I get it.  We needed some recovery too. This brief conversation happened, well, a lot this year.  Several friends and colleagues noted the overwhelming sense of the season.  What shifted this year was the tone of deflation that accompanied the new year.  The Christmas season is busy: extra events, parties, celebrations, dinners.  It’s these traditions that make the season special.  It can also be quite tiring.  The afternoon nap on Christmas Day is something I look forward to as a parent — a celebration of completion: the presents are open, the surprises are revealed and I’m spent, empty from giving.  But the sense from friends this year was something quite different.  A sense of ‘empty-by-taking.’  It’s one thing to nap because everything has been given away and another thing to need a moment (or a day or a week or a month) to regroup, as if Uncle Leon were one of those wraiths from Happy Potter that sucks the life out of people.  

But what changed?  Am I just growing older and this is just the work of adulting I’ve been blind to?  Are people more terrible than they were a few years ago?  Are we less resilient in our ability to handle increased activity so we have less margin for people?  

The answer isn’t simple.  And you’re right, I don’t know your Uncle Leon. He’s undoubtedly much closer to the anti-Christ than you’ve described him, so thanks for toning it down.  Still, the magic of Christmas is the pageants and the caroling, but it’s also sleepovers with cousins and grandma in her bathrobe until noon because she’s making cinnamon rolls and playing Candyland.  Again.  The people are the point aren’t they?  

I’d suspect that this partly informs the trend of ‘Friendsgiving;’ spending holidays — holy days, sacred days — with those that make me feel good and go back to their own homes instead of those with whom I am connected by by blood or decree.  

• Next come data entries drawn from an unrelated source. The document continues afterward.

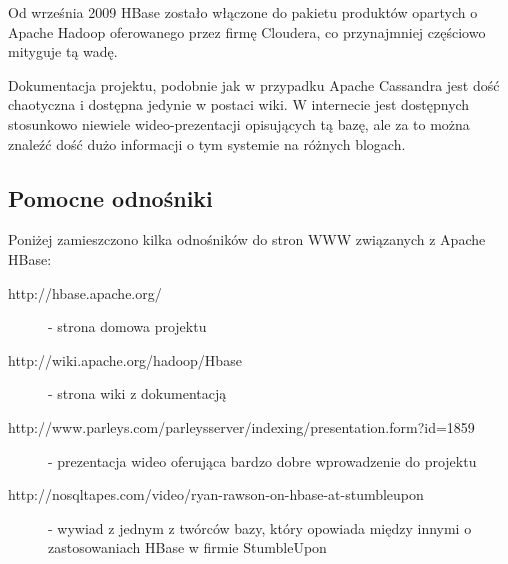 Od września 2009 HBase zostało włączone do pakietu produktów opartych o Apache Hadoop oferowanego przez firmę Cloudera, co przynajmniej częściowo mityguje tą wadę.

Dokumentacja projektu, podobnie jak w przypadku Apache Cassandra jest dość chaotyczna i dostępna jedynie w postaci wiki.
W internecie jest dostępnych stosunkowo niewiele wideo-prezentacji opisujących tą bazę, ale za to można znaleźć dość dużo informacji o tym systemie na różnych blogach.

\subsection*{Pomocne odnośniki}

Poniżej zamieszczono kilka odnośników do stron WWW związanych z Apache HBase:

\begin{description}
 \item [http://hbase.apache.org/] - strona domowa projektu
 \item [http://wiki.apache.org/hadoop/Hbase] - strona wiki z dokumentacją
 \item [http://www.parleys.com/parleysserver/indexing/presentation.form?id=1859] - prezentacja wideo oferująca bardzo dobre wprowadzenie do projektu
 \item [http://nosqltapes.com/video/ryan-rawson-on-hbase-at-stumbleupon] - wywiad z jednym z twórców bazy, który opowiada między innymi o zastosowaniach HBase w firmie StumbleUpon
\end{description}
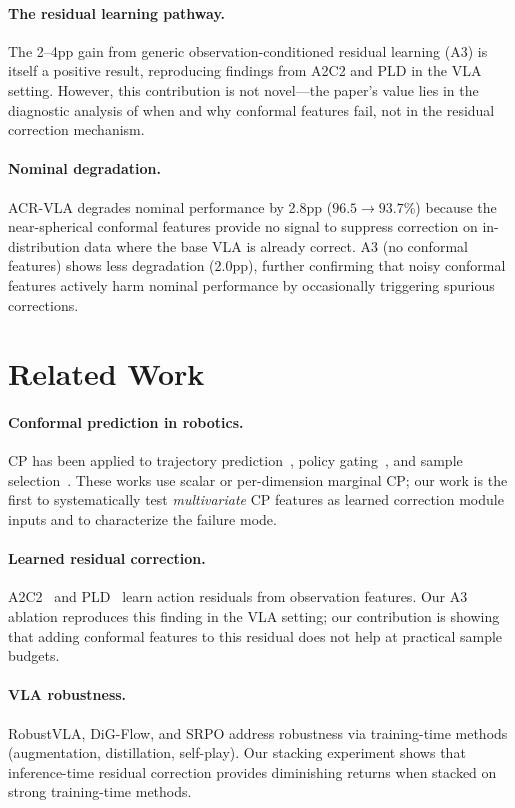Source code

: \documentclass[letterpaper]{article}
\begin{document}
\paragraph{The residual learning pathway.}
The 2--4pp gain from generic observation-conditioned residual learning (A3) is itself a positive result, reproducing findings from A2C2 and PLD in the VLA setting.
However, this contribution is not novel---the paper's value lies in the diagnostic analysis of when and why conformal features fail, not in the residual correction mechanism.

\paragraph{Nominal degradation.}
ACR-VLA degrades nominal performance by 2.8pp ($96.5 \to 93.7$\%) because the near-spherical conformal features provide no signal to suppress correction on in-distribution data where the base VLA is already correct.
A3 (no conformal features) shows less degradation (2.0pp), further confirming that noisy conformal features actively harm nominal performance by occasionally triggering spurious corrections.

\section{Related Work}

\paragraph{Conformal prediction in robotics.}
CP has been applied to trajectory prediction~\citep{lindemann2023safe}, policy gating~\citep{dixit2024ups}, and sample selection~\citep{luo2024reconvla}.
These works use scalar or per-dimension marginal CP; our work is the first to systematically test \emph{multivariate} CP features as learned correction module inputs and to characterize the failure mode.

\paragraph{Learned residual correction.}
A2C2~\citep{ankile2024a2c2} and PLD~\citep{shi2024pld} learn action residuals from observation features.
Our A3 ablation reproduces this finding in the VLA setting; our contribution is showing that adding conformal features to this residual does not help at practical sample budgets.

\paragraph{VLA robustness.}
RobustVLA, DiG-Flow, and SRPO address robustness via training-time methods (augmentation, distillation, self-play).
Our stacking experiment shows that inference-time residual correction provides diminishing returns when stacked on strong training-time methods.
\end{document}
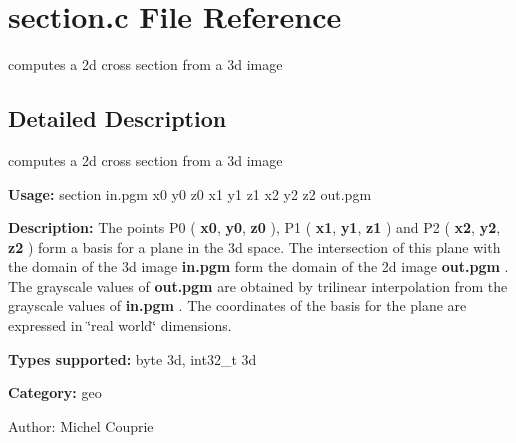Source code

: \section{section.c File Reference}
\label{section_8c}
computes a 2d cross section from a 3d image  




\label{_details}
\subsection{Detailed Description}
computes a 2d cross section from a 3d image 

{\bf Usage:} section in.pgm x0 y0 z0 x1 y1 z1 x2 y2 z2 out.pgm

{\bf Description:} The points P0 ( {\bf x0}, {\bf y0}, {\bf z0} ), P1 ( {\bf x1}, {\bf y1}, {\bf z1} ) and P2 ( {\bf x2}, {\bf y2}, {\bf z2} ) form a basis for a plane in the 3d space. The intersection of this plane with the domain of the 3d image {\bf in.pgm} form the domain of the 2d image {\bf out.pgm} . The grayscale values of {\bf out.pgm} are obtained by trilinear interpolation from the grayscale values of {\bf in.pgm} . The coordinates of the basis for the plane are expressed in \char`\"{}real world\char`\"{} dimensions.

{\bf Types supported:} byte 3d, int32\_\-t 3d

{\bf Category:} geo

\begin{Desc}
\item[Author:]Michel Couprie \end{Desc}
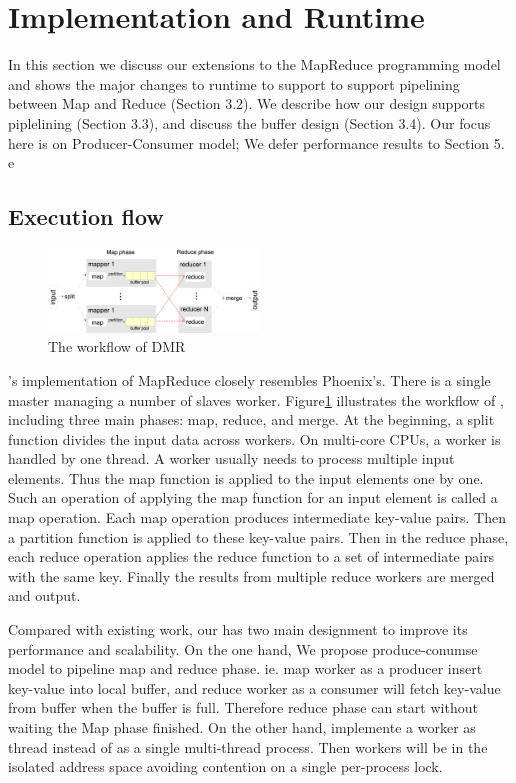 \section{Implementation and Runtime}
In this section we discuss our extensions to 
the MapReduce programming model and shows the major changes to runtime to 
support \myds
to support pipelining between Map and Reduce (Section 3.2). 
We describe how our design supports
piplelining (Section 3.3), and discuss the buffer design (Section 3.4). 
Our focus here is on Producer-Consumer model; 
We defer performance results to Section 5.
e


\subsection{Execution flow}
\begin{figure}[!h!t]  
    \centering
    \includegraphics[width=0.5\textwidth]{eps/dmr_workflow.eps}
    \caption{The workflow of DMR}
    \label{fig:dmr:workflow}
\end{figure}

\myds's implementation of MapReduce closely resembles Phoenix’s. 
There is a single master managing a number of slaves worker. 
Figure\ref{fig:dmr:workflow} illustrates the workflow of \myds,
including three main phases: map, reduce, and merge. 
At the beginning, a split function divides the input
data across workers. 
On multi-core CPUs, a worker is handled by one thread. 
A worker usually needs to process multiple input elements. 
Thus the map function is applied to the input elements one by one. 
Such an operation of applying the map function for an input element is 
called a map operation. 
Each map operation produces intermediate key-value pairs. 
Then a partition function is applied to these key-value pairs. 
Then in the reduce phase, each reduce operation
applies the reduce function to a set of intermediate pairs
with the same key. 
Finally the results from multiple reduce workers are merged and output.

Compared with existing work, 
our \myds has two main designment to improve its performance and scalability.
On the one hand, We propose produce-conumse model to 
pipeline map and reduce phase. 
ie. map worker as a producer insert key-value into local buffer,
and reduce worker as a consumer will fetch key-value from buffer
when the buffer is full. 
Therefore reduce phase can start without waiting the Map phase finished.
On the other hand, \myds implemente a worker as \myth thread 
instead of as a single multi-thread process.
Then workers will be in the isolated address space 
avoiding contention on a single per-process lock.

And look, ‘Boundaries’ is mandatory reading in my house.   We can often be too good at keeping out the crazy, but doses of crazy help us calibrate loud from wrong. I do wonder about maintaining healthy boundaries with unhealthy people?  I wonder how we find holiness at the Bazaar.  This is the essence of holidays — holy days, set apart from the rest as sacred days to be cherished.  Grandma’s bathrobes and cinnamon rolls and Uncle Leon and his new ex-girlfriend are the point.  It’s at the Bazaar that the holy is most needed.